* RECORDS SHOWN
____
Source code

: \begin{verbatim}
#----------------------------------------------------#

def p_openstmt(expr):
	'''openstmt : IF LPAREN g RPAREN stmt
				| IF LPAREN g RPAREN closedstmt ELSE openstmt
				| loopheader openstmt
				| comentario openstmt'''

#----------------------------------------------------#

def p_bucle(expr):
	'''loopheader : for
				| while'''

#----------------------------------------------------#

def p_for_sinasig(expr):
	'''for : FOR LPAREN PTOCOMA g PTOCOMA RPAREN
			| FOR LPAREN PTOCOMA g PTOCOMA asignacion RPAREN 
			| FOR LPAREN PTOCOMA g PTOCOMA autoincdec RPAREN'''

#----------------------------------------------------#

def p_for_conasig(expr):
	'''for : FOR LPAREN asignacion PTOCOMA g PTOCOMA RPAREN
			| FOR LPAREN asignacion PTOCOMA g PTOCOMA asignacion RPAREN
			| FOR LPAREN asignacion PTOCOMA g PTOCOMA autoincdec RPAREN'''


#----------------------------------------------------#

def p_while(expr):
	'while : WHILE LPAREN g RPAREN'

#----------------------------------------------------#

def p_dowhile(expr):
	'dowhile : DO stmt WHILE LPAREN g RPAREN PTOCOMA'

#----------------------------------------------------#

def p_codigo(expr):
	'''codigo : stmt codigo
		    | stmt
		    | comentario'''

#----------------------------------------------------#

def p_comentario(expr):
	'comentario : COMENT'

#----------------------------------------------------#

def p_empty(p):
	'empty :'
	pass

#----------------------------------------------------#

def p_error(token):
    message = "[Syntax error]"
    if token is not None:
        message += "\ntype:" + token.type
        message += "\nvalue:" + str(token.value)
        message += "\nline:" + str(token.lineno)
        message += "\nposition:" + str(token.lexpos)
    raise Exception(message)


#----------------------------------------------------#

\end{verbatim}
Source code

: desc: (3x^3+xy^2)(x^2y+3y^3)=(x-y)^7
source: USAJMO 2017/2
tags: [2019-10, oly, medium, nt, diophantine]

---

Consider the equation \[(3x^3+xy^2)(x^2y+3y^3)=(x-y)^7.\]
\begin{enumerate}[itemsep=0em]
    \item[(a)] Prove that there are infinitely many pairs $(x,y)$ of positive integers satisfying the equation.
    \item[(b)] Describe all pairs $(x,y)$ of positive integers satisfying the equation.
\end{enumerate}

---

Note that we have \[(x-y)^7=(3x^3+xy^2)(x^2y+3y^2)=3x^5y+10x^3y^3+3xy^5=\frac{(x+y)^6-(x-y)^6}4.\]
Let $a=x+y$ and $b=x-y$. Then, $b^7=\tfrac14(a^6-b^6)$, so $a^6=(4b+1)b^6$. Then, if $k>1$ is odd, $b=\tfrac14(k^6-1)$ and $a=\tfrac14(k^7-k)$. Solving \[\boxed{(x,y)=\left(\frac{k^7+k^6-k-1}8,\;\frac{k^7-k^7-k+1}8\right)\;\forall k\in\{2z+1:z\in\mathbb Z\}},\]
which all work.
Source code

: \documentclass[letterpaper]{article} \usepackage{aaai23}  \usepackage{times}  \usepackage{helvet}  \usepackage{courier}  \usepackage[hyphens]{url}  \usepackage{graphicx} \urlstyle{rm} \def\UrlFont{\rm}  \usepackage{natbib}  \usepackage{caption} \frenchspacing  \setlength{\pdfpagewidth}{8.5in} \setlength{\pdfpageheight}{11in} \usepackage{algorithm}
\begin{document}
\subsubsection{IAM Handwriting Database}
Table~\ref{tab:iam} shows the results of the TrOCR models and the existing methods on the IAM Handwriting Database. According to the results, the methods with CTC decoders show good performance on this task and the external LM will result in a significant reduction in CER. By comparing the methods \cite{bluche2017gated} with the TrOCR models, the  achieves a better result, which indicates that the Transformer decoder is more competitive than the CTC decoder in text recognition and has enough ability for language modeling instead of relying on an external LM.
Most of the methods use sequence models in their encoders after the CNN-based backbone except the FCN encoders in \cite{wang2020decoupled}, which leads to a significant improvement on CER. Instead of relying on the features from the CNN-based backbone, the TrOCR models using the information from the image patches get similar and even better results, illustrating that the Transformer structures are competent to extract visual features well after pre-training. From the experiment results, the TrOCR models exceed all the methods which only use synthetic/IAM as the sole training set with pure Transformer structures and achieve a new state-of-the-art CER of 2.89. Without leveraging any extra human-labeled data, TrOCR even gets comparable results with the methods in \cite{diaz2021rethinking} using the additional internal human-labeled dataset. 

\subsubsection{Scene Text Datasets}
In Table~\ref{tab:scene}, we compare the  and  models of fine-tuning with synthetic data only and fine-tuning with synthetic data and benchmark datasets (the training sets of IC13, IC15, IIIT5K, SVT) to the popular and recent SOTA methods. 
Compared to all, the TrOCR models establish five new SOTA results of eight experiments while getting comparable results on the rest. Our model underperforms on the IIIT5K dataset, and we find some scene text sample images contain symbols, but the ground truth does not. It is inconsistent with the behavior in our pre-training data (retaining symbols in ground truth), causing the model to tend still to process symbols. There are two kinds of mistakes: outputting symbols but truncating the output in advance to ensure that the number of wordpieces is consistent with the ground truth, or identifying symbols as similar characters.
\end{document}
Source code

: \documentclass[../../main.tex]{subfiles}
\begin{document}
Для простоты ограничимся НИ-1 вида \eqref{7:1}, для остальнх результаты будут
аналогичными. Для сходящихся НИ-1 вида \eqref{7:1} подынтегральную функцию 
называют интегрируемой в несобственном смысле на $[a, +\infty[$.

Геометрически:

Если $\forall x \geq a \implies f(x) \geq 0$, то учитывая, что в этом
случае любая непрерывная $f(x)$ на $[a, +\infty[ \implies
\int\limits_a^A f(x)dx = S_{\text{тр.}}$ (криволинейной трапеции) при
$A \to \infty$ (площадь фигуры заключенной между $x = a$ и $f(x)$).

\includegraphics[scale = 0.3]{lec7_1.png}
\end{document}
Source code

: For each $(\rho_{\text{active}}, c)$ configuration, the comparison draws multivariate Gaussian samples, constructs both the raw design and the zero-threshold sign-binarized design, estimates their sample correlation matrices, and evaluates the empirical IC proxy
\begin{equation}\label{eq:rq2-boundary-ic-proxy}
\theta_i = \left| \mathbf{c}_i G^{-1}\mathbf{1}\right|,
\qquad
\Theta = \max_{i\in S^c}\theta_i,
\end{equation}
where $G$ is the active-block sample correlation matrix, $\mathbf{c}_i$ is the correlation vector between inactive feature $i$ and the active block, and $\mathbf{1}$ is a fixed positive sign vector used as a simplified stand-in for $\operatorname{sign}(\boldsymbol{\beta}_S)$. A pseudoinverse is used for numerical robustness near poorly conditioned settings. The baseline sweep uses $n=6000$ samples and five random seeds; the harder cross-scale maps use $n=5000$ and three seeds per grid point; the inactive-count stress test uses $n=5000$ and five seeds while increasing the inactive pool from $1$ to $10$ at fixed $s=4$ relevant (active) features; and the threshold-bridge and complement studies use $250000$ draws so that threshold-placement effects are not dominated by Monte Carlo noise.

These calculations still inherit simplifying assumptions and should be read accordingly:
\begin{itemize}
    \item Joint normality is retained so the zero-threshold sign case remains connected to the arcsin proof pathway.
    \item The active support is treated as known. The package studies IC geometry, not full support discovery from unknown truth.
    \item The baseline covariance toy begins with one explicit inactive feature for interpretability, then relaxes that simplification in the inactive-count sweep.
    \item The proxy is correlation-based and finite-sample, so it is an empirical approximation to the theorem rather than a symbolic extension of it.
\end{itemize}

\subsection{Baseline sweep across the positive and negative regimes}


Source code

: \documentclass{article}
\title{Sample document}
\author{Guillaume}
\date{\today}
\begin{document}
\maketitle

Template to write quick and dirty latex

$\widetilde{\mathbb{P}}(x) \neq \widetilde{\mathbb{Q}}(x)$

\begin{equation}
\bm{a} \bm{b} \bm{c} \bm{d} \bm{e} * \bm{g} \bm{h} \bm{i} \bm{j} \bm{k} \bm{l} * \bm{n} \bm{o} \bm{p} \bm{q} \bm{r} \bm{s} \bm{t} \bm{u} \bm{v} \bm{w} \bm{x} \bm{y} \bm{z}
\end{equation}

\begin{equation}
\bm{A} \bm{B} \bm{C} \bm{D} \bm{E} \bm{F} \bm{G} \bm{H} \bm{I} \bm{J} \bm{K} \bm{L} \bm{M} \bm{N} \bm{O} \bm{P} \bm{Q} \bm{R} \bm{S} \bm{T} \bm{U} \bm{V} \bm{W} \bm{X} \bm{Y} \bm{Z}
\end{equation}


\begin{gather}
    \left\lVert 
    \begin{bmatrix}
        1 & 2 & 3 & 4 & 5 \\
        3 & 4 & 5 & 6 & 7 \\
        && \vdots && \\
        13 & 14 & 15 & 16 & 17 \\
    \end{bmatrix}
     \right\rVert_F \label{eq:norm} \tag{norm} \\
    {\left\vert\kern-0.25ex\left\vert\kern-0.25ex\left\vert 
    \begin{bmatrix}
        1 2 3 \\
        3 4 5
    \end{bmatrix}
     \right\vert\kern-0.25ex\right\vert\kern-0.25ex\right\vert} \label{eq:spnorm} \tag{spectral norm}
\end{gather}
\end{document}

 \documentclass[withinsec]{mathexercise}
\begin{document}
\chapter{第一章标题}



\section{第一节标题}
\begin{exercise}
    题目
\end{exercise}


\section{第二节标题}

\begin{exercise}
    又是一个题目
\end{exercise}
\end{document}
____
* WHAT THE TASK ASKS
Using the material above, transcribe exactly the lines from the line with "if token is" to the line with "raise Exception(message)"; both count, and nothing else goes in.

* SOLUTION FOR THIS EXERCISE
    if token is not None:
        message += "\ntype:" + token.type
        message += "\nvalue:" + str(token.value)
        message += "\nline:" + str(token.lineno)
        message += "\nposition:" + str(token.lexpos)
    raise Exception(message)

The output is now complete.